Pictures aside, repeat every record below exactly.

DATASET EXCERPTS
-*-

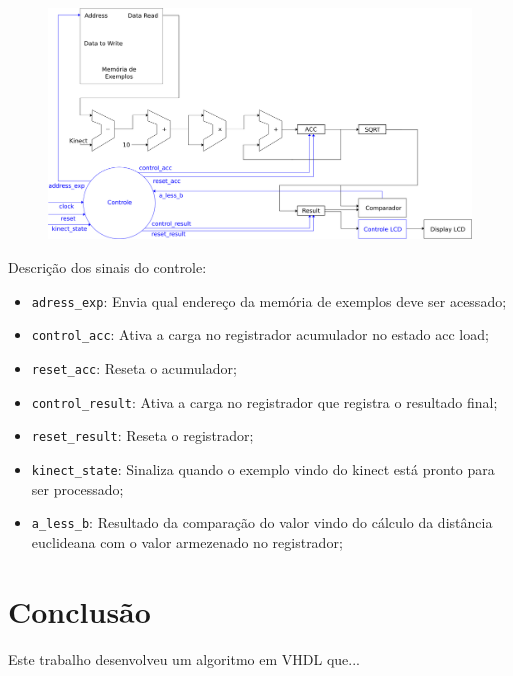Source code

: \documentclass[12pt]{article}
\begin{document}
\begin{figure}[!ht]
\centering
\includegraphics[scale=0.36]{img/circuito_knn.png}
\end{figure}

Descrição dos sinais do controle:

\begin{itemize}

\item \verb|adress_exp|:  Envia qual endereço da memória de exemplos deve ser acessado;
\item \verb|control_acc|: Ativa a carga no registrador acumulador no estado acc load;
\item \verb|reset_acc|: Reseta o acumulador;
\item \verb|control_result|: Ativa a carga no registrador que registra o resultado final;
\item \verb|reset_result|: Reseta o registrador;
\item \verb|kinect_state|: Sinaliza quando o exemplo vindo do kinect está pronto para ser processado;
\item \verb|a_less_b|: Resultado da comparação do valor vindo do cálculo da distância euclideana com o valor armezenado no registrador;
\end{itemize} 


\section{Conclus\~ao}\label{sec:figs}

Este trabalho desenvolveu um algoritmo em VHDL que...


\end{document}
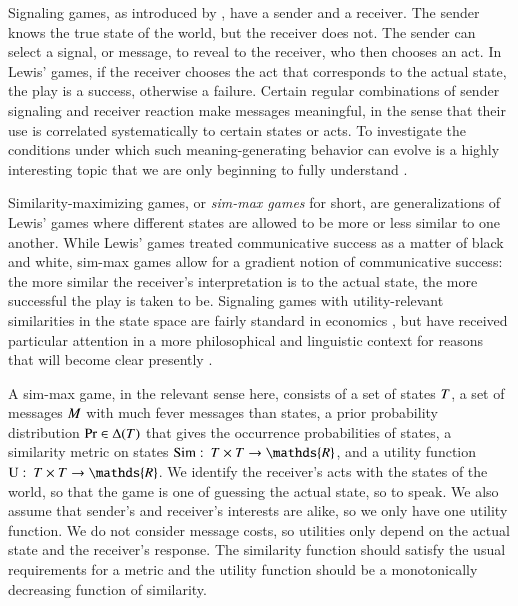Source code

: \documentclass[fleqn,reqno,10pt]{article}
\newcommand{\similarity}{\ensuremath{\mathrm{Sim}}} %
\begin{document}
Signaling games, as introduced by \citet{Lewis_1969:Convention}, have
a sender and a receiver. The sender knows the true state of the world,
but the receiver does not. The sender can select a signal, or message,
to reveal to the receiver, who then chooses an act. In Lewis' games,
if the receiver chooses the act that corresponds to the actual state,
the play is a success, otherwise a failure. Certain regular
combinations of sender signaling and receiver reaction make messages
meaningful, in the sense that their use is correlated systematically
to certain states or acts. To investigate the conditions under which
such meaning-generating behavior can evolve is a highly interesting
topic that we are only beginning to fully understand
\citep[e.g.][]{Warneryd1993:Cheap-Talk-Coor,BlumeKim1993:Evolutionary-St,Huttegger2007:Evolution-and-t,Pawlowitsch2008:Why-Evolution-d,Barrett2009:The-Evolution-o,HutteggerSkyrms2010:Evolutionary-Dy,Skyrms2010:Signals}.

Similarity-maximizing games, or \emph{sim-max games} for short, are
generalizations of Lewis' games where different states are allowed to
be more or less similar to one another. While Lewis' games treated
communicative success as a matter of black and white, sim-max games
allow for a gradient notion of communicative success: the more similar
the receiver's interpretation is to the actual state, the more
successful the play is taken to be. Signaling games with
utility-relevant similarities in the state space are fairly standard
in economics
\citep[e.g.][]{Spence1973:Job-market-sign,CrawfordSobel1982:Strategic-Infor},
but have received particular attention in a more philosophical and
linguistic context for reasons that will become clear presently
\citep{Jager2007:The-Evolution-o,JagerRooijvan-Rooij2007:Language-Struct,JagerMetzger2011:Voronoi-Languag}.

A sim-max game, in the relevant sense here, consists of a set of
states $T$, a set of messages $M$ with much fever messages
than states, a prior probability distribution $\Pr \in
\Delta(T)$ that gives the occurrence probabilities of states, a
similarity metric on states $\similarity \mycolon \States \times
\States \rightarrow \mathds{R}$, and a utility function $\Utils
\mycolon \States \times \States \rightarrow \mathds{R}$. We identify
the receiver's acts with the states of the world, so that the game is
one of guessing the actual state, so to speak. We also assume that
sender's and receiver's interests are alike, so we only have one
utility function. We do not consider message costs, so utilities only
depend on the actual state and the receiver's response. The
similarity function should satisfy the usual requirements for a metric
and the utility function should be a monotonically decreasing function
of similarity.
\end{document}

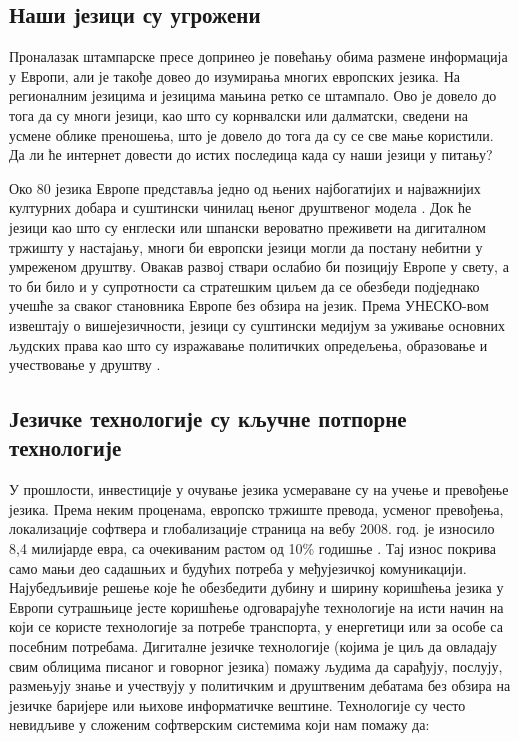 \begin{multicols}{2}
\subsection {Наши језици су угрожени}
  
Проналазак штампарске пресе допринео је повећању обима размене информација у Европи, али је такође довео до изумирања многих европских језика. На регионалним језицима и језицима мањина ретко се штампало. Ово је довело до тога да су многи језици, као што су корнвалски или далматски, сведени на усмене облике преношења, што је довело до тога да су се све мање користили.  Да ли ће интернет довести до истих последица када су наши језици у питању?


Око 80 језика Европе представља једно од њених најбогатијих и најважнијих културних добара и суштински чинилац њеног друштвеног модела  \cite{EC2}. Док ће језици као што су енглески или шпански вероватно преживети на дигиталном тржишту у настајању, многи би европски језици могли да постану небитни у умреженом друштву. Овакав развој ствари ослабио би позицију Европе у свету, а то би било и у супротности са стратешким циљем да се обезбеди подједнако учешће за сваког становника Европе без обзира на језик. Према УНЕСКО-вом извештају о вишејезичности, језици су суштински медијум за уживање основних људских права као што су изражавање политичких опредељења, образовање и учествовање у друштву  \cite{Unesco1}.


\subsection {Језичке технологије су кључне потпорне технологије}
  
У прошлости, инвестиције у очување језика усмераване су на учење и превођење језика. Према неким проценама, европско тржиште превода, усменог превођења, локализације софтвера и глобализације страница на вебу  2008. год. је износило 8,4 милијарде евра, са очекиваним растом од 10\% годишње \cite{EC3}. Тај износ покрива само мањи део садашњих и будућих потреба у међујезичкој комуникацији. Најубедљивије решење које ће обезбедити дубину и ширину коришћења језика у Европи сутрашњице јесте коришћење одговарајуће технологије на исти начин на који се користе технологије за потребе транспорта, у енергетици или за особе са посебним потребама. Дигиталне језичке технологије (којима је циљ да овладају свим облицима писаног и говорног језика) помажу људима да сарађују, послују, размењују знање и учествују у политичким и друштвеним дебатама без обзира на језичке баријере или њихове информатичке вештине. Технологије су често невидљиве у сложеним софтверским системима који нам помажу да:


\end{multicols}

-*-

RESULT
Source code

: \documentclass[12pt]{article}
\begin{document}
\begin{figure}[!ht]
\centering
\includegraphics[scale=0.36]{img/circuito_knn.png}
\end{figure}

Descrição dos sinais do controle:

\begin{itemize}

\item \verb|adress_exp|:  Envia qual endereço da memória de exemplos deve ser acessado;
\item \verb|control_acc|: Ativa a carga no registrador acumulador no estado acc load;
\item \verb|reset_acc|: Reseta o acumulador;
\item \verb|control_result|: Ativa a carga no registrador que registra o resultado final;
\item \verb|reset_result|: Reseta o registrador;
\item \verb|kinect_state|: Sinaliza quando o exemplo vindo do kinect está pronto para ser processado;
\item \verb|a_less_b|: Resultado da comparação do valor vindo do cálculo da distância euclideana com o valor armezenado no registrador;
\end{itemize} 


\section{Conclus\~ao}\label{sec:figs}

Este trabalho desenvolveu um algoritmo em VHDL que...


\end{document}
Source code

: \documentclass[fleqn,reqno,10pt]{article}
\newcommand{\similarity}{\ensuremath{\mathrm{Sim}}} %
\begin{document}
Signaling games, as introduced by \citet{Lewis_1969:Convention}, have
a sender and a receiver. The sender knows the true state of the world,
but the receiver does not. The sender can select a signal, or message,
to reveal to the receiver, who then chooses an act. In Lewis' games,
if the receiver chooses the act that corresponds to the actual state,
the play is a success, otherwise a failure. Certain regular
combinations of sender signaling and receiver reaction make messages
meaningful, in the sense that their use is correlated systematically
to certain states or acts. To investigate the conditions under which
such meaning-generating behavior can evolve is a highly interesting
topic that we are only beginning to fully understand
\citep[e.g.][]{Warneryd1993:Cheap-Talk-Coor,BlumeKim1993:Evolutionary-St,Huttegger2007:Evolution-and-t,Pawlowitsch2008:Why-Evolution-d,Barrett2009:The-Evolution-o,HutteggerSkyrms2010:Evolutionary-Dy,Skyrms2010:Signals}.

Similarity-maximizing games, or \emph{sim-max games} for short, are
generalizations of Lewis' games where different states are allowed to
be more or less similar to one another. While Lewis' games treated
communicative success as a matter of black and white, sim-max games
allow for a gradient notion of communicative success: the more similar
the receiver's interpretation is to the actual state, the more
successful the play is taken to be. Signaling games with
utility-relevant similarities in the state space are fairly standard
in economics
\citep[e.g.][]{Spence1973:Job-market-sign,CrawfordSobel1982:Strategic-Infor},
but have received particular attention in a more philosophical and
linguistic context for reasons that will become clear presently
\citep{Jager2007:The-Evolution-o,JagerRooijvan-Rooij2007:Language-Struct,JagerMetzger2011:Voronoi-Languag}.

A sim-max game, in the relevant sense here, consists of a set of
states $T$, a set of messages $M$ with much fever messages
than states, a prior probability distribution $\Pr \in
\Delta(T)$ that gives the occurrence probabilities of states, a
similarity metric on states $\similarity \mycolon \States \times
\States \rightarrow \mathds{R}$, and a utility function $\Utils
\mycolon \States \times \States \rightarrow \mathds{R}$. We identify
the receiver's acts with the states of the world, so that the game is
one of guessing the actual state, so to speak. We also assume that
sender's and receiver's interests are alike, so we only have one
utility function. We do not consider message costs, so utilities only
depend on the actual state and the receiver's response. The
similarity function should satisfy the usual requirements for a metric
and the utility function should be a monotonically decreasing function
of similarity.
\end{document}

 \begin{multicols}{2}
\subsection {Наши језици су угрожени}
  
Проналазак штампарске пресе допринео је повећању обима размене информација у Европи, али је такође довео до изумирања многих европских језика. На регионалним језицима и језицима мањина ретко се штампало. Ово је довело до тога да су многи језици, као што су корнвалски или далматски, сведени на усмене облике преношења, што је довело до тога да су се све мање користили.  Да ли ће интернет довести до истих последица када су наши језици у питању?


Око 80 језика Европе представља једно од њених најбогатијих и најважнијих културних добара и суштински чинилац њеног друштвеног модела  \cite{EC2}. Док ће језици као што су енглески или шпански вероватно преживети на дигиталном тржишту у настајању, многи би европски језици могли да постану небитни у умреженом друштву. Овакав развој ствари ослабио би позицију Европе у свету, а то би било и у супротности са стратешким циљем да се обезбеди подједнако учешће за сваког становника Европе без обзира на језик. Према УНЕСКО-вом извештају о вишејезичности, језици су суштински медијум за уживање основних људских права као што су изражавање политичких опредељења, образовање и учествовање у друштву  \cite{Unesco1}.


\subsection {Језичке технологије су кључне потпорне технологије}
  
У прошлости, инвестиције у очување језика усмераване су на учење и превођење језика. Према неким проценама, европско тржиште превода, усменог превођења, локализације софтвера и глобализације страница на вебу  2008. год. је износило 8,4 милијарде евра, са очекиваним растом од 10\% годишње \cite{EC3}. Тај износ покрива само мањи део садашњих и будућих потреба у међујезичкој комуникацији. Најубедљивије решење које ће обезбедити дубину и ширину коришћења језика у Европи сутрашњице јесте коришћење одговарајуће технологије на исти начин на који се користе технологије за потребе транспорта, у енергетици или за особе са посебним потребама. Дигиталне језичке технологије (којима је циљ да овладају свим облицима писаног и говорног језика) помажу људима да сарађују, послују, размењују знање и учествују у политичким и друштвеним дебатама без обзира на језичке баријере или њихове информатичке вештине. Технологије су често невидљиве у сложеним софтверским системима који нам помажу да:


\end{multicols}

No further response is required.